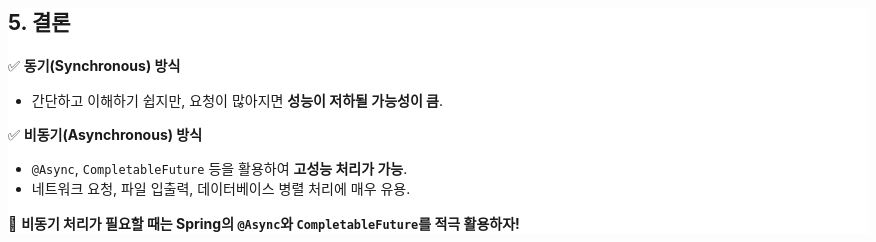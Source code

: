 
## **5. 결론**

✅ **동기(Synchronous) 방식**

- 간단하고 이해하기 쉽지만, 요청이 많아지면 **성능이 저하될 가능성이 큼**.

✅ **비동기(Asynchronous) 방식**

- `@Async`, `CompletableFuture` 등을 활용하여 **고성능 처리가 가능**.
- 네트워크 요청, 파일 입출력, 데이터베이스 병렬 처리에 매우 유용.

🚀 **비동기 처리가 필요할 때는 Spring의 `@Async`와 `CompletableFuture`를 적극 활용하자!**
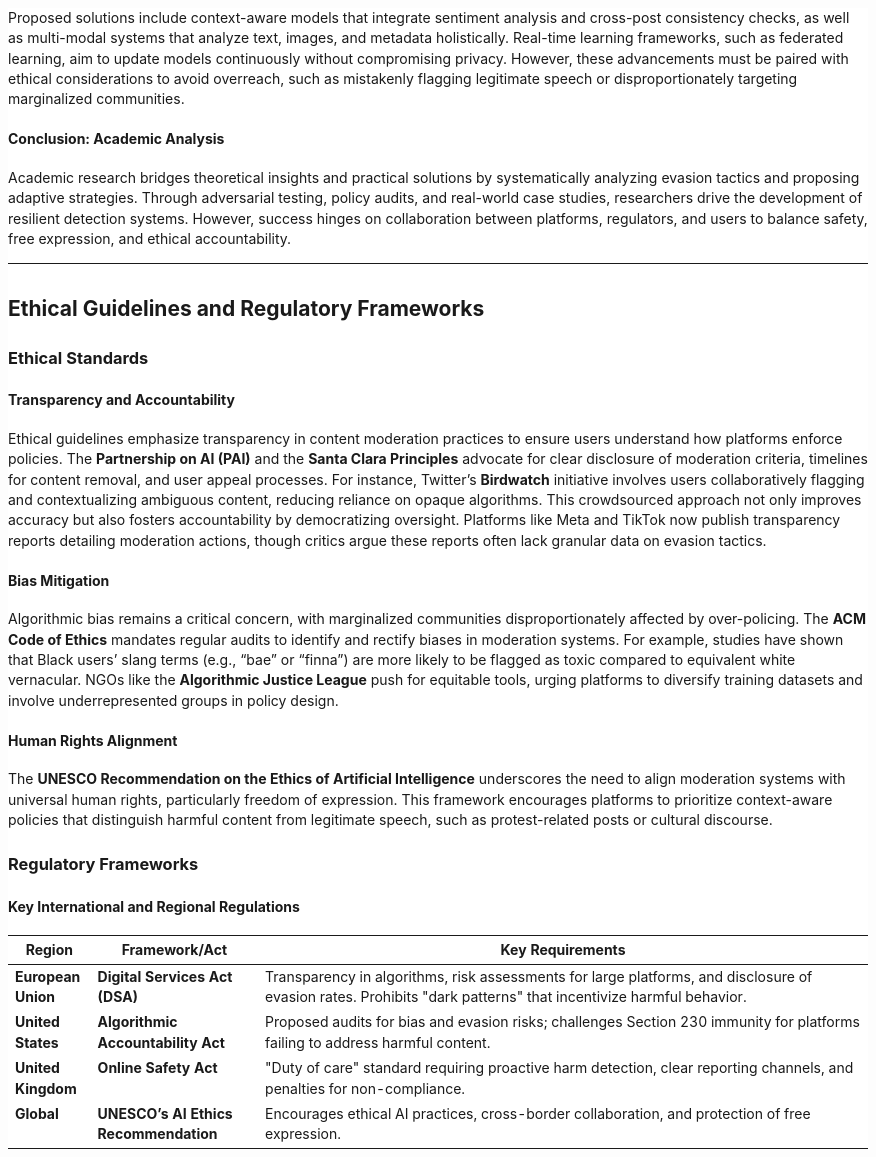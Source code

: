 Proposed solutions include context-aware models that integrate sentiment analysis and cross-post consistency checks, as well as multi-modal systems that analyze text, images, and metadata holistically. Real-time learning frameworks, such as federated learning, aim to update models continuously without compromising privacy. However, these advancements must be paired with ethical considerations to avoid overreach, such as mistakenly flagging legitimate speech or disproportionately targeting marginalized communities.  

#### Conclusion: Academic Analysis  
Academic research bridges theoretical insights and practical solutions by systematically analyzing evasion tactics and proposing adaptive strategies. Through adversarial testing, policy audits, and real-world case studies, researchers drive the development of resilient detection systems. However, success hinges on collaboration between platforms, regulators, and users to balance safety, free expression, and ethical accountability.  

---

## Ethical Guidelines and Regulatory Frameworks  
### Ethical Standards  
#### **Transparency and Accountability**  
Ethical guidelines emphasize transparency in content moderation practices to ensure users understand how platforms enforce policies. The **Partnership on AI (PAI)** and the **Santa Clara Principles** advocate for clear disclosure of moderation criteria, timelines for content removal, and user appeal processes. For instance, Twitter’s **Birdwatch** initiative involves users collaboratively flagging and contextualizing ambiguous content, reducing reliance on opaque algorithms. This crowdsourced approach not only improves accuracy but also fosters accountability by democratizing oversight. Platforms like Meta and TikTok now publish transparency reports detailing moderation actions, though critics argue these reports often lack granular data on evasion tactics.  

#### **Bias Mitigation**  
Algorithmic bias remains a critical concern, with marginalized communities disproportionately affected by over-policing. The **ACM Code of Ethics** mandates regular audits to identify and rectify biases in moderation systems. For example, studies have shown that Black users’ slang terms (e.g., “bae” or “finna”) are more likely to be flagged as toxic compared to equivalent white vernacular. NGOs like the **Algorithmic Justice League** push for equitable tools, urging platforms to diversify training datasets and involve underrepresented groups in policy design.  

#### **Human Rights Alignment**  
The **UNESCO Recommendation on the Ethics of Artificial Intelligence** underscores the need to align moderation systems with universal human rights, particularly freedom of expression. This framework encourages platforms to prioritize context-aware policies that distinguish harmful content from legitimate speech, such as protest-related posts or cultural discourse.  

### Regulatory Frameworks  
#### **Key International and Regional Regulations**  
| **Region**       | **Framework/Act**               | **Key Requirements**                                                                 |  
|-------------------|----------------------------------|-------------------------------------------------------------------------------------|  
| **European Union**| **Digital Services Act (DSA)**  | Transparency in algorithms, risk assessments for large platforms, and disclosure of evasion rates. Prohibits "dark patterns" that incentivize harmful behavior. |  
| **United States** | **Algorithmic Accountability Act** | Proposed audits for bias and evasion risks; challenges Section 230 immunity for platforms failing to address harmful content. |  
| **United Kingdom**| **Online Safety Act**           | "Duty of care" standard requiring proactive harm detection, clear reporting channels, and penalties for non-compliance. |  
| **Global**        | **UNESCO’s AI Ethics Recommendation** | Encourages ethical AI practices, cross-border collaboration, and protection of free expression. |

++++++++++

ASSIGNMENT:
Please give back only the lines starting with the one that contains "harmful content. |" and ending with the last line of the listing, retyped exactly.

OUTPUT:
| **United States** | **Algorithmic Accountability Act** | Proposed audits for bias and evasion risks; challenges Section 230 immunity for platforms failing to address harmful content. |  
| **United Kingdom**| **Online Safety Act**           | "Duty of care" standard requiring proactive harm detection, clear reporting channels, and penalties for non-compliance. |  
| **Global**        | **UNESCO’s AI Ethics Recommendation** | Encourages ethical AI practices, cross-border collaboration, and protection of free expression. |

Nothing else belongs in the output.